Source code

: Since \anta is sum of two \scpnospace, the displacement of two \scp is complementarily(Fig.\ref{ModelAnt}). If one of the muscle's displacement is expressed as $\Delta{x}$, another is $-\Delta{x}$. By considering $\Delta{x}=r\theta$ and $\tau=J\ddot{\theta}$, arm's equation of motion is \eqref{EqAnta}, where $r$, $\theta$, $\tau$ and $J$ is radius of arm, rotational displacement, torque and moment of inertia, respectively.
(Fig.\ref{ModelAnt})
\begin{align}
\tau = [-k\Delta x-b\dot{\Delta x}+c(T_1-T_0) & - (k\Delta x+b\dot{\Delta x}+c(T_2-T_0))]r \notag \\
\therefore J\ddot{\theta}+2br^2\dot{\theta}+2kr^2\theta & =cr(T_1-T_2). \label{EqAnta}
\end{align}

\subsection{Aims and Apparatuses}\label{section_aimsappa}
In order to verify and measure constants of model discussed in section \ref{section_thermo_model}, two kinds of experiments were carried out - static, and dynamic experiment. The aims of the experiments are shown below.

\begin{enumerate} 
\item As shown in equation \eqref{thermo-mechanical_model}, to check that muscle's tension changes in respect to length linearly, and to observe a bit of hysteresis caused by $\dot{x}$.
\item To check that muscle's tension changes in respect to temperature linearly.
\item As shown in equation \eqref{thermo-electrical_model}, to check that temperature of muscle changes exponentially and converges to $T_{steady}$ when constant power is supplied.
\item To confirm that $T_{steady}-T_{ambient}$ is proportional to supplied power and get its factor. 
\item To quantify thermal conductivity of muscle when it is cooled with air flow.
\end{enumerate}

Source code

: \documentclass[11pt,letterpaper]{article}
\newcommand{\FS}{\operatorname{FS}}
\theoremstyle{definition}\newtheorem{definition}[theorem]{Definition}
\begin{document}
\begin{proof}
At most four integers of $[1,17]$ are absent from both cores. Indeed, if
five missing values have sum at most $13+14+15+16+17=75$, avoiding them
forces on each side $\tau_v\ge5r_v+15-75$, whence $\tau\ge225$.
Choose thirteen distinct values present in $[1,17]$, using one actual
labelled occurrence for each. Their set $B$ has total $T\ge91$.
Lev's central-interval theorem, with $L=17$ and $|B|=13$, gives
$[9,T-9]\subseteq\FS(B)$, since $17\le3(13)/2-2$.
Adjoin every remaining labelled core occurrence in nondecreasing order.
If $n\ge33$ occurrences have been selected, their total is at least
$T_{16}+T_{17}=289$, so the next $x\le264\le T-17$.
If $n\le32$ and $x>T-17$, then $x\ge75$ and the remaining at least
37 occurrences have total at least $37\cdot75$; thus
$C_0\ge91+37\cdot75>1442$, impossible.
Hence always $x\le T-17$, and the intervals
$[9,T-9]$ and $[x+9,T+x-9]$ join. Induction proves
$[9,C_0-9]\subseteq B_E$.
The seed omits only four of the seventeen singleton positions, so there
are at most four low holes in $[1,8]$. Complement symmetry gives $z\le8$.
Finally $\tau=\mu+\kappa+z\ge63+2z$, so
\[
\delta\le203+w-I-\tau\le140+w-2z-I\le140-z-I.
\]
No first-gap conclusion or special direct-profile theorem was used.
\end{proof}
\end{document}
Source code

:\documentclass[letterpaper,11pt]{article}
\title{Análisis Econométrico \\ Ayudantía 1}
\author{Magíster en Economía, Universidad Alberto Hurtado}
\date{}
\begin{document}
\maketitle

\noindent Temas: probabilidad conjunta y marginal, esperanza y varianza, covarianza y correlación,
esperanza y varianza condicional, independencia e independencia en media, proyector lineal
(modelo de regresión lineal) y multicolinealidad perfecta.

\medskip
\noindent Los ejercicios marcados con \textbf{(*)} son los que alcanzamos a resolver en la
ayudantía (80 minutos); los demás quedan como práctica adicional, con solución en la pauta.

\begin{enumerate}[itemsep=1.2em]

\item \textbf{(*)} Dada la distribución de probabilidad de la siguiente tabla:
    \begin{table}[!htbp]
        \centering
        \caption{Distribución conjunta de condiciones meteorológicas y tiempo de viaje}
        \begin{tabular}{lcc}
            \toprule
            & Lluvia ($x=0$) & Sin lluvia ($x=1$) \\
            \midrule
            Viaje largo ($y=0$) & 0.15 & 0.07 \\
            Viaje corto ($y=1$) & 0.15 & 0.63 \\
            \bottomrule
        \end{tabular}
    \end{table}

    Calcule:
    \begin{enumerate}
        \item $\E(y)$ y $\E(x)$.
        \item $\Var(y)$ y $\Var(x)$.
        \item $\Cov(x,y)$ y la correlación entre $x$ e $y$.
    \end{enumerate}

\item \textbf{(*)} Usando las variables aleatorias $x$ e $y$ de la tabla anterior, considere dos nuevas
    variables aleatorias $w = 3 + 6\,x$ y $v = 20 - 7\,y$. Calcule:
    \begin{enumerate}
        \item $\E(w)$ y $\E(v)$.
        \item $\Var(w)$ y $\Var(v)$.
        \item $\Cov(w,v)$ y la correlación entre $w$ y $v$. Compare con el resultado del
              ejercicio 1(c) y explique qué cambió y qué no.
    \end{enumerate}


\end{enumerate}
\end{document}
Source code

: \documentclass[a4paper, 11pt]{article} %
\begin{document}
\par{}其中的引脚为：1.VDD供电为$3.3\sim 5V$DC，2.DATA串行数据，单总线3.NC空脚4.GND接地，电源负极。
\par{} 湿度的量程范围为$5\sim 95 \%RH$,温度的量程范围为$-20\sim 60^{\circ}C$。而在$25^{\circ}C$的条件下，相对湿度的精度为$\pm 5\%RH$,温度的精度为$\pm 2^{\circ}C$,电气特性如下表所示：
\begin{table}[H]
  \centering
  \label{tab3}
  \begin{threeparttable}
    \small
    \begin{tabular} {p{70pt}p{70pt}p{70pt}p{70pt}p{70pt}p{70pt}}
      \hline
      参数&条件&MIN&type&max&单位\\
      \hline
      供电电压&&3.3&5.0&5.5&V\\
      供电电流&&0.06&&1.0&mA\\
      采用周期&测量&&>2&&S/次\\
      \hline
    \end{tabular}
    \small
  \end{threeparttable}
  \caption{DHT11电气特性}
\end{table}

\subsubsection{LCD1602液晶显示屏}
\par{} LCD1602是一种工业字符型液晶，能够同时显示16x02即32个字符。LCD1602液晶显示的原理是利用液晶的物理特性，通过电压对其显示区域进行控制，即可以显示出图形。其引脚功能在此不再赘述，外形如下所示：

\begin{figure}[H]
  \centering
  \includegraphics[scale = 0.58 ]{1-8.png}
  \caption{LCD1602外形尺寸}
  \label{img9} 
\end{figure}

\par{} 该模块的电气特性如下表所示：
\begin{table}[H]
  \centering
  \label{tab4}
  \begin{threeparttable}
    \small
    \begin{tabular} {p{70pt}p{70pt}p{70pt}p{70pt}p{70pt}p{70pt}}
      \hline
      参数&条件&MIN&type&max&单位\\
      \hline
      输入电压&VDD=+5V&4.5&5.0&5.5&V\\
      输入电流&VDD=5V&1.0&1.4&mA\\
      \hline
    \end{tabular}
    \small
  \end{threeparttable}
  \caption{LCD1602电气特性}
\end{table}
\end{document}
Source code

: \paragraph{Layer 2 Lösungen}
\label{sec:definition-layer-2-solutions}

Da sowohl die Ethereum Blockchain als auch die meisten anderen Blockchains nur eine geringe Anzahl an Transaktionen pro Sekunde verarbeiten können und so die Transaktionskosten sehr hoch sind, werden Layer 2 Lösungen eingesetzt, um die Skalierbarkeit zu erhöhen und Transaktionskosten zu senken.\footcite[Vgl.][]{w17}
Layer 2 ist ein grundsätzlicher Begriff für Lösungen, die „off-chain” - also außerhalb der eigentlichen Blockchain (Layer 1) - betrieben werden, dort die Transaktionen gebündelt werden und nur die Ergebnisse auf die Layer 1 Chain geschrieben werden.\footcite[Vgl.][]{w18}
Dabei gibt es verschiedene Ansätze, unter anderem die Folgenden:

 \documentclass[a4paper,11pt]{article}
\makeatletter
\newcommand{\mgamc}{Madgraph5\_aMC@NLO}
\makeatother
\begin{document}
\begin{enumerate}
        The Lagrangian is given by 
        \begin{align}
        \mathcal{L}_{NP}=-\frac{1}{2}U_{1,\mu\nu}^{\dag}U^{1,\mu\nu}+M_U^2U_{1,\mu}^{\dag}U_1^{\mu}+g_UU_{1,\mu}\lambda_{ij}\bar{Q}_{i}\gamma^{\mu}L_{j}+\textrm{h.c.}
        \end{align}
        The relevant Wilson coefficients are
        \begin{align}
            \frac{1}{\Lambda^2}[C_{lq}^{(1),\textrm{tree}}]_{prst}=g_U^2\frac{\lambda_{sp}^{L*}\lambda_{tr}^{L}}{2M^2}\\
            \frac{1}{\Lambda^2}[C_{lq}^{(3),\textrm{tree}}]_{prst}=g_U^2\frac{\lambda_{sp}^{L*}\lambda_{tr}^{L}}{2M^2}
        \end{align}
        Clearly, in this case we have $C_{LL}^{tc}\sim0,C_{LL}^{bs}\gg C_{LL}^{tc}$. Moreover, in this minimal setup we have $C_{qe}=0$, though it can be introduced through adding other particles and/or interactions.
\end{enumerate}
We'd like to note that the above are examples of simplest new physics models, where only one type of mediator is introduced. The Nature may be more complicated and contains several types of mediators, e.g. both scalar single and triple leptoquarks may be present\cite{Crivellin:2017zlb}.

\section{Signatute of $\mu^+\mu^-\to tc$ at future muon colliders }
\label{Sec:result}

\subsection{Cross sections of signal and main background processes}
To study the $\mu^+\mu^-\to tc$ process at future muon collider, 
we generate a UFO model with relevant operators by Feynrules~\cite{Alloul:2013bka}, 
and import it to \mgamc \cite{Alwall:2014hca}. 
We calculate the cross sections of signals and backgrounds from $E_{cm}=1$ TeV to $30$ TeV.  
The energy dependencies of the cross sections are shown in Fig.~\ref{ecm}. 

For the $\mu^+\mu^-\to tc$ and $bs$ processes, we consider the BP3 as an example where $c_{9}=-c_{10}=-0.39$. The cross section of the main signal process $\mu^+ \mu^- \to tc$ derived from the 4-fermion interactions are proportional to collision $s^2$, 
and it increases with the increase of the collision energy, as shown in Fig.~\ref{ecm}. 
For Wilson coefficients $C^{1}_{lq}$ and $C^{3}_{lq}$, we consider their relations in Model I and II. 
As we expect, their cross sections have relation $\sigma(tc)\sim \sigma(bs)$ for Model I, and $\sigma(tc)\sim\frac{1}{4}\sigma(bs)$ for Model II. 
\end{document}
--- --- ---
◆ **What needs to be done**
Take the entries above and copy them exactly from the first line through the line with "power is supplied."; leave out every line after it.

◆ **Task solution**
Source code

: Since \anta is sum of two \scpnospace, the displacement of two \scp is complementarily(Fig.\ref{ModelAnt}). If one of the muscle's displacement is expressed as $\Delta{x}$, another is $-\Delta{x}$. By considering $\Delta{x}=r\theta$ and $\tau=J\ddot{\theta}$, arm's equation of motion is \eqref{EqAnta}, where $r$, $\theta$, $\tau$ and $J$ is radius of arm, rotational displacement, torque and moment of inertia, respectively.
(Fig.\ref{ModelAnt})
\begin{align}
\tau = [-k\Delta x-b\dot{\Delta x}+c(T_1-T_0) & - (k\Delta x+b\dot{\Delta x}+c(T_2-T_0))]r \notag \\
\therefore J\ddot{\theta}+2br^2\dot{\theta}+2kr^2\theta & =cr(T_1-T_2). \label{EqAnta}
\end{align}

\subsection{Aims and Apparatuses}\label{section_aimsappa}
In order to verify and measure constants of model discussed in section \ref{section_thermo_model}, two kinds of experiments were carried out - static, and dynamic experiment. The aims of the experiments are shown below.

\begin{enumerate} 
\item As shown in equation \eqref{thermo-mechanical_model}, to check that muscle's tension changes in respect to length linearly, and to observe a bit of hysteresis caused by $\dot{x}$.
\item To check that muscle's tension changes in respect to temperature linearly.
\item As shown in equation \eqref{thermo-electrical_model}, to check that temperature of muscle changes exponentially and converges to $T_{steady}$ when constant power is supplied.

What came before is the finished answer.